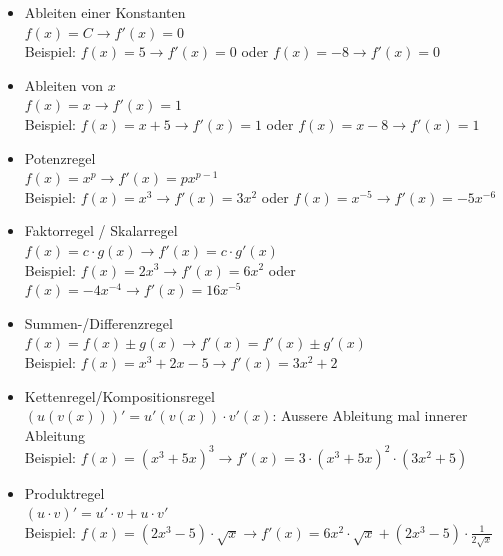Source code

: \documentclass[a4paper]{article}
\begin{document}
\begin{itemize}
	\item Ableiten einer Konstanten\\
	
	$f(x) = C \rightarrow f'(x) = 0$\\
	Beispiel: $f(x) = 5 \rightarrow f'(x) = 0$ oder $f(x) = -8 \rightarrow f'(x) = 0$	
	
	\item Ableiten von $x$\\
	
	$f(x) = x \rightarrow f'(x) = 1$\\
	Beispiel: $f(x) = x + 5 \rightarrow f'(x) = 1$ oder $f(x) = x - 8 \rightarrow f'(x) = 1$
	
	\item Potenzregel\\
	
	$f(x) = x^p \rightarrow f'(x) = px^{p-1}$\\
	Beispiel: $f(x) = x^3 \rightarrow f'(x) = 3x^2$ oder $f(x) = x^{-5} \rightarrow f'(x) = -5x^{-6}$
	
	\item Faktorregel / Skalarregel\\
	
	$f(x) = c \cdot g(x) \rightarrow f'(x) = c \cdot g'(x)$\\
	Beispiel: $f(x) = 2x^3 \rightarrow f'(x) = 6x^2$ oder $f(x) = -4x^{-4} \rightarrow f'(x) = 16x^{-5}$
	
	\item Summen-/Differenzregel\\
	
	$f(x) = f(x) \pm g(x) \rightarrow f'(x) = f'(x) \pm g'(x)$\\
	Beispiel: $f(x) = x^3 + 2x - 5 \rightarrow f'(x) = 3x^2 + 2$
	
	\item Kettenregel/Kompositionsregel\\
	
	$(u(v(x)))' = u'(v(x)) \cdot v'(x)$: Aussere Ableitung mal innerer Ableitung\\
	Beispiel: $f(x) = (x^3 + 5x)^3 \rightarrow f'(x) = 3 \cdot (x^3 + 5x)^2 \cdot (3x^2 + 5)$
	
	\item Produktregel\\
	
	$(u \cdot v)' = u' \cdot v + u \cdot v'$\\
	Beispiel: $f(x) = (2x^3 - 5) \cdot \sqrt{x} \rightarrow f'(x) = 6x^2 \cdot \sqrt{x} + (2x^3 - 5) \cdot \frac{1}{2 \sqrt{x}}$
	

\end{itemize}
\end{document}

+---+

Copy, from the material above, each line in which the string "Ableiten" occurs.

	\item Ableiten einer Konstanten\\
	\item Ableiten von $x$\\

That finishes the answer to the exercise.